### What to do:
What lines in the records below hold the string "지속적으로"? Please show them.
▽
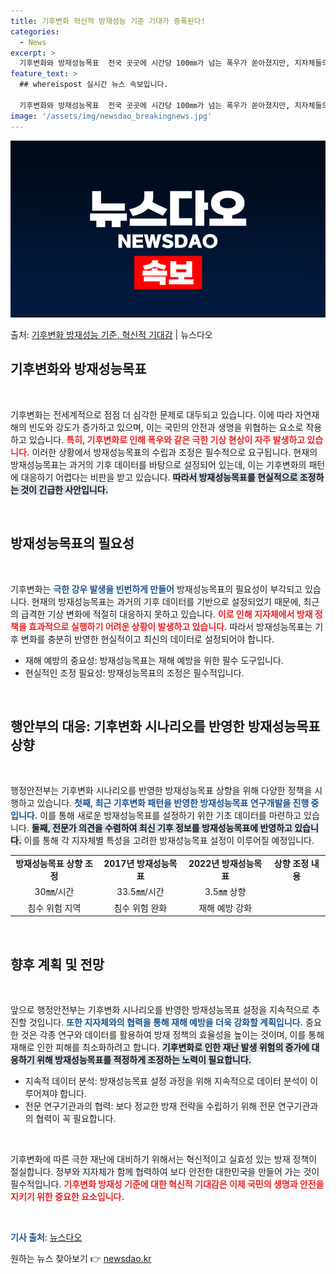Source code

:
 ```yaml
---
title: 기후변화 혁신적 방재성능 기준 기대가 증폭된다!
categories:
  - News
excerpt: >
  기후변화와 방재성능목표  전국 곳곳에 시간당 100㎜가 넘는 폭우가 쏟아졌지만, 지자체들의 방재성능목표는 이…
feature_text: >
  ## whereispost 실시간 뉴스 속보입니다.

  기후변화와 방재성능목표  전국 곳곳에 시간당 100㎜가 넘는 폭우가 쏟아졌지만, 지자체들의 방재성능목표는 이…
image: '/assets/img/newsdao_breakingnews.jpg'
---
```


![뉴스다오 속보](/assets/img/newsdao_breakingnews.jpg)

<p>출처: <a href="https://newsdao.kr/4786" rel="dofollow">기후변화 방재성능 기준, 혁신적 기대감</a> | 뉴스다오</p>

<h2 data-ke-size="size26">기후변화와 방재성능목표</h2>

<p data-ke-size="size16">&nbsp;</p>

기후변화는 전세계적으로 점점 더 심각한 문제로 대두되고 있습니다. 이에 따라 자연재해의 빈도와 강도가 증가하고 있으며, 이는 국민의 안전과 생명을 위협하는 요소로 작용하고 있습니다. <b><span style="color: #ee2323;">특히, 기후변화로 인해 폭우와 같은 극한 기상 현상이 자주 발생하고 있습니다.</span></b> 이러한 상황에서 방재성능목표의 수립과 조정은 필수적으로 요구됩니다. 현재의 방재성능목표는 과거의 기후 데이터를 바탕으로 설정되어 있는데, 이는 기후변화의 패턴에 대응하기 어렵다는 비판을 받고 있습니다. <b><span style="background-color: #21538527;">따라서 방재성능목표를 현실적으로 조정하는 것이 긴급한 사안입니다.</span></b>

<p data-ke-size="size16">&nbsp;</p>

<h2 data-ke-size="size26">방재성능목표의 필요성</h2>

<p data-ke-size="size16">&nbsp;</p>

기후변화는 <b><span style="color: #1a5490;">극한 강우 발생을 빈번하게 만들어</span></b> 방재성능목표의 필요성이 부각되고 있습니다. 현재의 방재성능목표는 과거의 기후 데이터를 기반으로 설정되었기 때문에, 최근의 급격한 기상 변화에 적절히 대응하지 못하고 있습니다. <b><span style="color: #ee2323;">이로 인해 지자체에서 방재 정책을 효과적으로 실행하기 어려운 상황이 발생하고 있습니다.</span></b> 따라서 방재성능목표는 기후 변화를 충분히 반영한 현실적이고 최신의 데이터로 설정되어야 합니다.

<ul>
<li>재해 예방의 중요성: 방재성능목표는 재해 예방을 위한 필수 도구입니다.</li>
<li>현실적인 조정 필요성: 방재성능목표의 조정은 필수적입니다.</li>
</ul>

<p data-ke-size="size16">&nbsp;</p>

<h2 data-ke-size="size26">행안부의 대응: 기후변화 시나리오를 반영한 방재성능목표 상향</h2>

<p data-ke-size="size16">&nbsp;</p>

행정안전부는 기후변화 시나리오를 반영한 방재성능목표 상향을 위해 다양한 정책을 시행하고 있습니다. <b><span style="color: #1a5490;">첫째, 최근 기후변화 패턴을 반영한 방재성능목표 연구개발을 진행 중입니다.</span></b> 이를 통해 새로운 방재성능목표를 설정하기 위한 기초 데이터를 마련하고 있습니다. <b><span style="background-color: #21538527;">둘째, 전문가 의견을 수렴하여 최신 기후 정보를 방재성능목표에 반영하고 있습니다.</span></b> 이를 통해 각 지자체별 특성을 고려한 방재성능목표 설정이 이루어질 예정입니다.

<table style="width: 100%;">
<tr>
<td style="text-align: center; height: 17px;"><b>방재성능목표 상향 조정</b></td>
<td style="text-align: center; height: 17px;"><b>2017년 방재성능목표</b></td>
<td style="text-align: center; height: 17px;"><b>2022년 방재성능목표</b></td>
<td style="text-align: center; height: 17px;"><b>상향 조정 내용</b></td>
</tr>
<tr>
<td style="text-align: center; height: 17px;">30㎜/시간</td>
<td style="text-align: center; height: 17px;">33.5㎜/시간</td>
<td style="text-align: center; height: 17px;">3.5㎜ 상향</td>
</tr>
<tr>
<td style="text-align: center; height: 17px;">침수 위험 지역</td>
<td style="text-align: center; height: 17px;">침수 위험 완화</td>
<td style="text-align: center; height: 17px;">재해 예방 강화</td>
</tr>
</table>

<p data-ke-size="size16">&nbsp;</p>

<h2 data-ke-size="size26">향후 계획 및 전망</h2>

<p data-ke-size="size16">&nbsp;</p>

앞으로 행정안전부는 기후변화 시나리오를 반영한 방재성능목표 설정을 지속적으로 추진할 것입니다. <b><span style="color: #1a5490;">또한 지자체와의 협력을 통해 재해 예방을 더욱 강화할 계획입니다.</span></b> 중요한 것은 각종 연구와 데이터를 활용하여 방재 정책의 효율성을 높이는 것이며, 이를 통해 재해로 인한 피해를 최소화하려고 합니다. <b><span style="background-color: #21538527;">기후변화로 인한 재난 발생 위험의 증가에 대응하기 위해 방재성능목표를 적정하게 조정하는 노력이 필요합니다.</span></b>

<ul>
<li>지속적 데이터 분석: 방재성능목표 설정 과정을 위해 지속적으로 데이터 분석이 이루어져야 합니다.</li>
<li>전문 연구기관과의 협력: 보다 정교한 방재 전략을 수립하기 위해 전문 연구기관과의 협력이 꼭 필요합니다.</li>
</ul>

<p data-ke-size="size16">&nbsp;</p>

기후변화에 따른 극한 재난에 대비하기 위해서는 혁신적이고 실효성 있는 방재 정책이 절실합니다. 정부와 지자체가 함께 협력하여 보다 안전한 대한민국을 만들어 가는 것이 필수적입니다. <b><span style="color: #ee2323;">기후변화 방재성 기준에 대한 혁신적 기대감은 이제 국민의 생명과 안전을 지키기 위한 중요한 요소입니다.</span></b> 

<p data-ke-size="size16">&nbsp;</p>

<b><span style="color: #1a5490;">기사 출처</span></b>: <a href="https://newsdao.kr/4786" target="_blank">뉴스다오</a> 

원하는 뉴스 찾아보기 👉 <a href="https://newsdao.kr" rel="dofollow">newsdao.kr</a>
△
### Response:
앞으로 행정안전부는 기후변화 시나리오를 반영한 방재성능목표 설정을 지속적으로 추진할 것입니다. <b><span style="color: #1a5490;">또한 지자체와의 협력을 통해 재해 예방을 더욱 강화할 계획입니다.</span></b> 중요한 것은 각종 연구와 데이터를 활용하여 방재 정책의 효율성을 높이는 것이며, 이를 통해 재해로 인한 피해를 최소화하려고 합니다. <b><span style="background-color: #21538527;">기후변화로 인한 재난 발생 위험의 증가에 대응하기 위해 방재성능목표를 적정하게 조정하는 노력이 필요합니다.</span></b>
<li>지속적 데이터 분석: 방재성능목표 설정 과정을 위해 지속적으로 데이터 분석이 이루어져야 합니다.</li>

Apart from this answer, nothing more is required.